I do not know exactly when the next great Necron retcon will happen (though it WILL happen, it is inevitable so long as GW continues to use the business model it currently does). But when the next great Necron retcon comes, and come it will, I suspect it will draw a not insignificant amount of inspiration from M3GAN and her ilk. Maybe the writer will make it so that whoopsie it turns out the Necrons had bio-transference all along, and can turn into flesh models whenever they want. 

Maybe they'll write the C'tan into having always been the masters of the Necrons, but there have always been hundreds of C'tan as the CEOs behind the Necron algorithms (though if the GW writers are smart they'll give this story beat to the explicitly Tech Bro-coded Votann leagues instead). 

Maybe they'll just completely scrap everything about the Necrons that has ever come before and start again from scratch, like they did with Bretonnia in Warhammer, and make new Necrons fully in the mould of M3GAN. 
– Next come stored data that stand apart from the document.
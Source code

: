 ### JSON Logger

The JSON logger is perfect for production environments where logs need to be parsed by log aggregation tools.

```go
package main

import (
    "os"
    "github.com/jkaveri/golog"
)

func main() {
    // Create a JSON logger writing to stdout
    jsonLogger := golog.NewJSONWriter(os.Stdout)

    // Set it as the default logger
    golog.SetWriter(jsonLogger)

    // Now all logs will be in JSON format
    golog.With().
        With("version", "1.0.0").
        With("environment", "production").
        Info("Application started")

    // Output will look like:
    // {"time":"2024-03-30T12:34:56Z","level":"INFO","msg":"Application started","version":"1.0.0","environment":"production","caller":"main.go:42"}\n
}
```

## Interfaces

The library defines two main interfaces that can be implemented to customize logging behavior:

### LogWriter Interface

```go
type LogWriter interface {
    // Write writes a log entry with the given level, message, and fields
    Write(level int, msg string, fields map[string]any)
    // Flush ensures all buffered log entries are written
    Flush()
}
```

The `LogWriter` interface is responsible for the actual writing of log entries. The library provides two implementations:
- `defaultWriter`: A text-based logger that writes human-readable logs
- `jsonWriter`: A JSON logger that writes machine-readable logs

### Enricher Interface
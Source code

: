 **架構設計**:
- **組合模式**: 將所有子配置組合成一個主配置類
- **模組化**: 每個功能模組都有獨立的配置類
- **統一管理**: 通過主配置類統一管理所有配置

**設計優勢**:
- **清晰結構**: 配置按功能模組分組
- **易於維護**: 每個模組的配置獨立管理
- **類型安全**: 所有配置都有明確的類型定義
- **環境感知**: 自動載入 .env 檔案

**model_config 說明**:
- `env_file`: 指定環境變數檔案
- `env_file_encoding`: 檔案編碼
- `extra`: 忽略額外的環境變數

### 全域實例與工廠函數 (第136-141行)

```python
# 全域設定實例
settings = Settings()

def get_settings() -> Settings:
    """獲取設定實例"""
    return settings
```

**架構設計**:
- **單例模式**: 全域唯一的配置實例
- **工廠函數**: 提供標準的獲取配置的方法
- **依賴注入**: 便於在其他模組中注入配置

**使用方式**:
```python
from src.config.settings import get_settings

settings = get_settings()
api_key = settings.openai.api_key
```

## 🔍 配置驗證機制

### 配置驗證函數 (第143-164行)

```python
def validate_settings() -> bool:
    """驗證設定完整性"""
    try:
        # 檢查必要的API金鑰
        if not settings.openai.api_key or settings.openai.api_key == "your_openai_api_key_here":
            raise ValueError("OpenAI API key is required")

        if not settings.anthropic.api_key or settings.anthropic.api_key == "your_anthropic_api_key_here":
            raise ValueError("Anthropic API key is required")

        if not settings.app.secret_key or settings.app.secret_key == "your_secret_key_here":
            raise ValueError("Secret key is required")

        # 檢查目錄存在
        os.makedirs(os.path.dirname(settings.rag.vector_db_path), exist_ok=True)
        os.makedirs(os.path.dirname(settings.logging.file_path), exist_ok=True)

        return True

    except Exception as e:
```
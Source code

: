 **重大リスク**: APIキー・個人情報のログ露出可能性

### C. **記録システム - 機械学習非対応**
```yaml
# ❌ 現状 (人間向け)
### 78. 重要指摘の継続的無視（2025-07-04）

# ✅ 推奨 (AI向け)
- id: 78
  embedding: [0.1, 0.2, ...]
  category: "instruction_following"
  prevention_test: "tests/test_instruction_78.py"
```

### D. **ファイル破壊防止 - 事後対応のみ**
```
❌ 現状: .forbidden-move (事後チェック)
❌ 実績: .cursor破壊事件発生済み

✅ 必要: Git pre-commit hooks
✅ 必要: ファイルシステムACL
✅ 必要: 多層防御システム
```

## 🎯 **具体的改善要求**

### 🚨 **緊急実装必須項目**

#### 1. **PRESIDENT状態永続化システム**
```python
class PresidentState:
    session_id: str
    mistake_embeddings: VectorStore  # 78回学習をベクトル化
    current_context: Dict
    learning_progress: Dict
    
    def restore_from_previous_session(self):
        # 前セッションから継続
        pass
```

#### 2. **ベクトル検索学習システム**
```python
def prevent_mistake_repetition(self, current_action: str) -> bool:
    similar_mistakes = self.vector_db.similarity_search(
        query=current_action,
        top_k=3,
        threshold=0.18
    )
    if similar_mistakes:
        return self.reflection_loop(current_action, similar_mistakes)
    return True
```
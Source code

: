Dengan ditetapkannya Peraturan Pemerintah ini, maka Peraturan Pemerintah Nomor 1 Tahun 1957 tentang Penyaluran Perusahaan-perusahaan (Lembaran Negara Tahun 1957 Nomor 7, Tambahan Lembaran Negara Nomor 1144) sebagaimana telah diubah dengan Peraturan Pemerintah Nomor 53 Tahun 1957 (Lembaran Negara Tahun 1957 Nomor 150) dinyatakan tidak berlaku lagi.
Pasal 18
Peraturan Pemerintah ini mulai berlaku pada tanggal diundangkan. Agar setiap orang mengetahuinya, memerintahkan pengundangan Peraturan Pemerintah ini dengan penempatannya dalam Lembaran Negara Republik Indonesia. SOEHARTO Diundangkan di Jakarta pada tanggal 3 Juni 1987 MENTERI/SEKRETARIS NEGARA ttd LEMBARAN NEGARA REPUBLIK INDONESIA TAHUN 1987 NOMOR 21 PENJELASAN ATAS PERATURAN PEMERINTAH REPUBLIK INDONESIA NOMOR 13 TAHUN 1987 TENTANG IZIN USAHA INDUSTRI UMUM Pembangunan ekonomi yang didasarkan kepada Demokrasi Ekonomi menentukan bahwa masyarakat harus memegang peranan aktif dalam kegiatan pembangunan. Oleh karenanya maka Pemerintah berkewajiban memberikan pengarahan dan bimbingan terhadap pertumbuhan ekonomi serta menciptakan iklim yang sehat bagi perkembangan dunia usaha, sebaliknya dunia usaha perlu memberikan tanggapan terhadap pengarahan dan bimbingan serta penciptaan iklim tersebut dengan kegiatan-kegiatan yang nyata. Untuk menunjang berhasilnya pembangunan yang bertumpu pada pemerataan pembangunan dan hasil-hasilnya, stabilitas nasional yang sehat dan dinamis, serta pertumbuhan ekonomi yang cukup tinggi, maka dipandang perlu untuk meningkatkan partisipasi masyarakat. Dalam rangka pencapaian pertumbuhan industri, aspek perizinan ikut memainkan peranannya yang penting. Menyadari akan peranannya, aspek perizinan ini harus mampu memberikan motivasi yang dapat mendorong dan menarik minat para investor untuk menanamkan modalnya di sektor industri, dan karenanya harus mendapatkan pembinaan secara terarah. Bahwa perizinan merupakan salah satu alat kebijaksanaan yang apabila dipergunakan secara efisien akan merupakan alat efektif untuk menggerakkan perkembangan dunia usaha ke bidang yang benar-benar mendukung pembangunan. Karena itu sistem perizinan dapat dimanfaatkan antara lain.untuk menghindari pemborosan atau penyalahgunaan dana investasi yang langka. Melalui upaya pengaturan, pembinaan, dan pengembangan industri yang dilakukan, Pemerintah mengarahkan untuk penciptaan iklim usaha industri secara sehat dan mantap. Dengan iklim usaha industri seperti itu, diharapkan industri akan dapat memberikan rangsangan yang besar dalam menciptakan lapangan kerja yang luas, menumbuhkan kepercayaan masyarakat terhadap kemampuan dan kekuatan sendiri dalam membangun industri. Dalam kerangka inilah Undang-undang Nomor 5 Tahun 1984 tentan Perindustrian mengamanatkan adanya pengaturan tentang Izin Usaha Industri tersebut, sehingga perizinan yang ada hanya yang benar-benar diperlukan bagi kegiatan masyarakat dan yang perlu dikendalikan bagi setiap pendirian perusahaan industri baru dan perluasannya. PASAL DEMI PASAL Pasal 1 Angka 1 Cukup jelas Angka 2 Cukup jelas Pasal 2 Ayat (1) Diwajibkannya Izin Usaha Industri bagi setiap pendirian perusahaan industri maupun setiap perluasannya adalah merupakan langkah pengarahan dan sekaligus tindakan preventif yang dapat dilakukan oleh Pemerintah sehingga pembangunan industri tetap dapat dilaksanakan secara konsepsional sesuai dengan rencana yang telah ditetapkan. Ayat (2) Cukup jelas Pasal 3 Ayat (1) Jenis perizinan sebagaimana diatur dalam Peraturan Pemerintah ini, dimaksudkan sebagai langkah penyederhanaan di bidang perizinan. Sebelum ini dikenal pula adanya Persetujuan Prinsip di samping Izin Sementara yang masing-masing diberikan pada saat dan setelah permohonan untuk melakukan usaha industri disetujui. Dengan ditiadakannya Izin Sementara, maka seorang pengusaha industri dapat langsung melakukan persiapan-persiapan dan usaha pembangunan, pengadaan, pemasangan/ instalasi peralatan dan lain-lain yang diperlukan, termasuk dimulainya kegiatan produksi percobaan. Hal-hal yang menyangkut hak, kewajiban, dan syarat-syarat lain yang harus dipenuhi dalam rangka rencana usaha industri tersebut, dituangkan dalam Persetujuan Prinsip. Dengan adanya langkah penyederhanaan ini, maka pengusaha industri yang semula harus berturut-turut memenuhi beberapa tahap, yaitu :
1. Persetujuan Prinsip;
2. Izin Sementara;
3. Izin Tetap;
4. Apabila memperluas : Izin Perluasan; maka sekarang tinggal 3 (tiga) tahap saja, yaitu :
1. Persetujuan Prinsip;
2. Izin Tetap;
Whatever the case, I am sure of two things. The Necrons of tomorrow will have something of M3GAN in them. 

And the Necron fans of today, who love the Matt Ward take, will hate the Necrons of tomorrow with every fibre of their being, and create endless takes on how the Matt Ward Necron book was the greatest thing GW ever published and how these new M3GAN influenced Necrons spit on and rape every facet of Matt Ward's 'masterpiece'. 

All of this has happened before, and all of it will happen again.